** THE PROBLEM **
Look at the data below and print exactly the lines from its first line through the line with "如果没有给出任务名，只键入grunt，就表示执行默认的default任务。"; the pictures stay out of the copy.

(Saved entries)
══════════
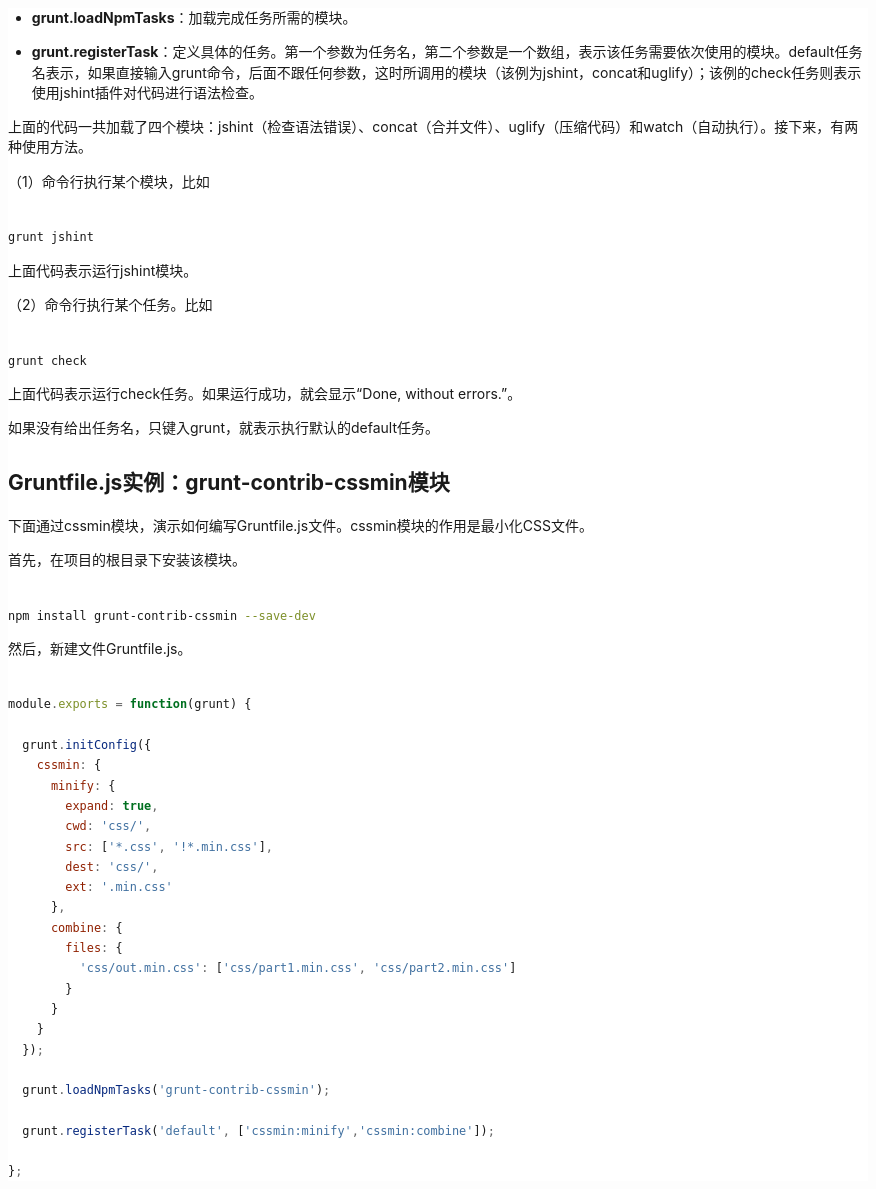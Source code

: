 - **grunt.loadNpmTasks**：加载完成任务所需的模块。

- **grunt.registerTask**：定义具体的任务。第一个参数为任务名，第二个参数是一个数组，表示该任务需要依次使用的模块。default任务名表示，如果直接输入grunt命令，后面不跟任何参数，这时所调用的模块（该例为jshint，concat和uglify）；该例的check任务则表示使用jshint插件对代码进行语法检查。

上面的代码一共加载了四个模块：jshint（检查语法错误）、concat（合并文件）、uglify（压缩代码）和watch（自动执行）。接下来，有两种使用方法。

（1）命令行执行某个模块，比如

``` bash

grunt jshint

```

上面代码表示运行jshint模块。

（2）命令行执行某个任务。比如

``` bash

grunt check

```

上面代码表示运行check任务。如果运行成功，就会显示“Done, without errors.”。

如果没有给出任务名，只键入grunt，就表示执行默认的default任务。

## Gruntfile.js实例：grunt-contrib-cssmin模块

下面通过cssmin模块，演示如何编写Gruntfile.js文件。cssmin模块的作用是最小化CSS文件。

首先，在项目的根目录下安装该模块。

``` bash

npm install grunt-contrib-cssmin --save-dev

```

然后，新建文件Gruntfile.js。

``` javascript

module.exports = function(grunt) {

  grunt.initConfig({
    cssmin: {
      minify: {
        expand: true,
		cwd: 'css/',
		src: ['*.css', '!*.min.css'],
		dest: 'css/',
		ext: '.min.css'
	  },
      combine: {
	    files: {
		  'css/out.min.css': ['css/part1.min.css', 'css/part2.min.css']
		}
	  }
    }
  });

  grunt.loadNpmTasks('grunt-contrib-cssmin');

  grunt.registerTask('default', ['cssmin:minify','cssmin:combine']);

};

```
══════════
** RESULT OF THE TASK **
Source code

: - **grunt.loadNpmTasks**：加载完成任务所需的模块。

- **grunt.registerTask**：定义具体的任务。第一个参数为任务名，第二个参数是一个数组，表示该任务需要依次使用的模块。default任务名表示，如果直接输入grunt命令，后面不跟任何参数，这时所调用的模块（该例为jshint，concat和uglify）；该例的check任务则表示使用jshint插件对代码进行语法检查。

上面的代码一共加载了四个模块：jshint（检查语法错误）、concat（合并文件）、uglify（压缩代码）和watch（自动执行）。接下来，有两种使用方法。

（1）命令行执行某个模块，比如

``` bash

grunt jshint

```

上面代码表示运行jshint模块。

（2）命令行执行某个任务。比如

``` bash

grunt check

```

上面代码表示运行check任务。如果运行成功，就会显示“Done, without errors.”。

如果没有给出任务名，只键入grunt，就表示执行默认的default任务。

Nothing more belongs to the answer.